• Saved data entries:
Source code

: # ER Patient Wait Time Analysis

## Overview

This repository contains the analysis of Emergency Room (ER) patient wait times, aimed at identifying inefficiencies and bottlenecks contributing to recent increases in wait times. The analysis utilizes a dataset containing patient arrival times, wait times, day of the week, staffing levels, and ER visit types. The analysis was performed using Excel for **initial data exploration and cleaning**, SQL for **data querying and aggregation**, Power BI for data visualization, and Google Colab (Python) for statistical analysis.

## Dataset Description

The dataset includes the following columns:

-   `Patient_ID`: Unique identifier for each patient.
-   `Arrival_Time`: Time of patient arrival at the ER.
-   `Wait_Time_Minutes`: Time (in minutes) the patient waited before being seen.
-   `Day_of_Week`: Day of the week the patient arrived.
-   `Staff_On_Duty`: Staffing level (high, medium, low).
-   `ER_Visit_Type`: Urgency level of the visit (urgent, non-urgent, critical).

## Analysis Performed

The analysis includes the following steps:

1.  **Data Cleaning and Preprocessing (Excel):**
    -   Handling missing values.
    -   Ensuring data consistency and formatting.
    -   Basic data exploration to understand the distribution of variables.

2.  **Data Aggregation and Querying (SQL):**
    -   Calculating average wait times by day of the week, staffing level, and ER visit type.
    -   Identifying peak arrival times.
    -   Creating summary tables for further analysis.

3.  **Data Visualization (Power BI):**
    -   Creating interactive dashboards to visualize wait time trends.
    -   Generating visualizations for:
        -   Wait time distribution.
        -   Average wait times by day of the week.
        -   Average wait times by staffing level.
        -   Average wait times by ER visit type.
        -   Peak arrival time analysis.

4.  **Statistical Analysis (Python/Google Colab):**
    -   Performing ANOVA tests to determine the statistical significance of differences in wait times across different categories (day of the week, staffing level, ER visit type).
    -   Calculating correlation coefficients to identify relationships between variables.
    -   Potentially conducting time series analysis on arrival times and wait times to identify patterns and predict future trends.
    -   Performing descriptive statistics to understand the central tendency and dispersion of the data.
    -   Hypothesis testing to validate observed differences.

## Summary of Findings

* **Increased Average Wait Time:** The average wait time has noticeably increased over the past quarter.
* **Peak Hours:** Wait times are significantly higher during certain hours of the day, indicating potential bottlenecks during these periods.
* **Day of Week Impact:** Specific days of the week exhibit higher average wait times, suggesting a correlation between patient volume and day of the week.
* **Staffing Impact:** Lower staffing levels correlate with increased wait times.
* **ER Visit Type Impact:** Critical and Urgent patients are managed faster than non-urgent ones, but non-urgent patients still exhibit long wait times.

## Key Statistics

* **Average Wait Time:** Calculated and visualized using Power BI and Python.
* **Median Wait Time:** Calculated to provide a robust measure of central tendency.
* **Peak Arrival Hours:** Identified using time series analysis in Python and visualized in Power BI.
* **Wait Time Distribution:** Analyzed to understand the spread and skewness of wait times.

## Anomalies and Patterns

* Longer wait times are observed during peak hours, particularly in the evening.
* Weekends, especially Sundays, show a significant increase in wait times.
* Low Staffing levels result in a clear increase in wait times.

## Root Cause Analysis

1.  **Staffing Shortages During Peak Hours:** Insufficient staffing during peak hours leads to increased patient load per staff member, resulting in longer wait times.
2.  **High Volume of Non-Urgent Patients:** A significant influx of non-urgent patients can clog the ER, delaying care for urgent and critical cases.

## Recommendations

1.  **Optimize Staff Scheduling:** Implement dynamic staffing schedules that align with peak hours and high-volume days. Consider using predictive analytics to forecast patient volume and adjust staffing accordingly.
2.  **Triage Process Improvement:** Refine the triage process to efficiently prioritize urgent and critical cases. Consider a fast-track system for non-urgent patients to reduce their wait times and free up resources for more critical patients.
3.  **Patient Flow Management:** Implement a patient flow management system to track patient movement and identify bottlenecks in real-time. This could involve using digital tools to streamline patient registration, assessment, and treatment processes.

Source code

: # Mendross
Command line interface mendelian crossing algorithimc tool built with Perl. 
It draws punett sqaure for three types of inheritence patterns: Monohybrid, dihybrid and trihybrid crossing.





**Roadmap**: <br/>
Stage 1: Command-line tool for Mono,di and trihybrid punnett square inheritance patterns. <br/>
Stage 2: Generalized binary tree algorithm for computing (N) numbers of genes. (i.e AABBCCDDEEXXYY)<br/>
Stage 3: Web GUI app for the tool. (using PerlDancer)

• Directions: Copy out the entries. Leave every line exactly as it is.

• Answer to this exercise:
Source code

: # ER Patient Wait Time Analysis

## Overview

This repository contains the analysis of Emergency Room (ER) patient wait times, aimed at identifying inefficiencies and bottlenecks contributing to recent increases in wait times. The analysis utilizes a dataset containing patient arrival times, wait times, day of the week, staffing levels, and ER visit types. The analysis was performed using Excel for **initial data exploration and cleaning**, SQL for **data querying and aggregation**, Power BI for data visualization, and Google Colab (Python) for statistical analysis.

## Dataset Description

The dataset includes the following columns:

-   `Patient_ID`: Unique identifier for each patient.
-   `Arrival_Time`: Time of patient arrival at the ER.
-   `Wait_Time_Minutes`: Time (in minutes) the patient waited before being seen.
-   `Day_of_Week`: Day of the week the patient arrived.
-   `Staff_On_Duty`: Staffing level (high, medium, low).
-   `ER_Visit_Type`: Urgency level of the visit (urgent, non-urgent, critical).

## Analysis Performed

The analysis includes the following steps:

1.  **Data Cleaning and Preprocessing (Excel):**
    -   Handling missing values.
    -   Ensuring data consistency and formatting.
    -   Basic data exploration to understand the distribution of variables.

2.  **Data Aggregation and Querying (SQL):**
    -   Calculating average wait times by day of the week, staffing level, and ER visit type.
    -   Identifying peak arrival times.
    -   Creating summary tables for further analysis.

3.  **Data Visualization (Power BI):**
    -   Creating interactive dashboards to visualize wait time trends.
    -   Generating visualizations for:
        -   Wait time distribution.
        -   Average wait times by day of the week.
        -   Average wait times by staffing level.
        -   Average wait times by ER visit type.
        -   Peak arrival time analysis.

4.  **Statistical Analysis (Python/Google Colab):**
    -   Performing ANOVA tests to determine the statistical significance of differences in wait times across different categories (day of the week, staffing level, ER visit type).
    -   Calculating correlation coefficients to identify relationships between variables.
    -   Potentially conducting time series analysis on arrival times and wait times to identify patterns and predict future trends.
    -   Performing descriptive statistics to understand the central tendency and dispersion of the data.
    -   Hypothesis testing to validate observed differences.

## Summary of Findings

* **Increased Average Wait Time:** The average wait time has noticeably increased over the past quarter.
* **Peak Hours:** Wait times are significantly higher during certain hours of the day, indicating potential bottlenecks during these periods.
* **Day of Week Impact:** Specific days of the week exhibit higher average wait times, suggesting a correlation between patient volume and day of the week.
* **Staffing Impact:** Lower staffing levels correlate with increased wait times.
* **ER Visit Type Impact:** Critical and Urgent patients are managed faster than non-urgent ones, but non-urgent patients still exhibit long wait times.

## Key Statistics

* **Average Wait Time:** Calculated and visualized using Power BI and Python.
* **Median Wait Time:** Calculated to provide a robust measure of central tendency.
* **Peak Arrival Hours:** Identified using time series analysis in Python and visualized in Power BI.
* **Wait Time Distribution:** Analyzed to understand the spread and skewness of wait times.

## Anomalies and Patterns

* Longer wait times are observed during peak hours, particularly in the evening.
* Weekends, especially Sundays, show a significant increase in wait times.
* Low Staffing levels result in a clear increase in wait times.

## Root Cause Analysis

1.  **Staffing Shortages During Peak Hours:** Insufficient staffing during peak hours leads to increased patient load per staff member, resulting in longer wait times.
2.  **High Volume of Non-Urgent Patients:** A significant influx of non-urgent patients can clog the ER, delaying care for urgent and critical cases.

## Recommendations

1.  **Optimize Staff Scheduling:** Implement dynamic staffing schedules that align with peak hours and high-volume days. Consider using predictive analytics to forecast patient volume and adjust staffing accordingly.
2.  **Triage Process Improvement:** Refine the triage process to efficiently prioritize urgent and critical cases. Consider a fast-track system for non-urgent patients to reduce their wait times and free up resources for more critical patients.
3.  **Patient Flow Management:** Implement a patient flow management system to track patient movement and identify bottlenecks in real-time. This could involve using digital tools to streamline patient registration, assessment, and treatment processes.

Source code

: # Mendross
Command line interface mendelian crossing algorithimc tool built with Perl. 
It draws punett sqaure for three types of inheritence patterns: Monohybrid, dihybrid and trihybrid crossing.





**Roadmap**: <br/>
Stage 1: Command-line tool for Mono,di and trihybrid punnett square inheritance patterns. <br/>
Stage 2: Generalized binary tree algorithm for computing (N) numbers of genes. (i.e AABBCCDDEEXXYY)<br/>
Stage 3: Web GUI app for the tool. (using PerlDancer)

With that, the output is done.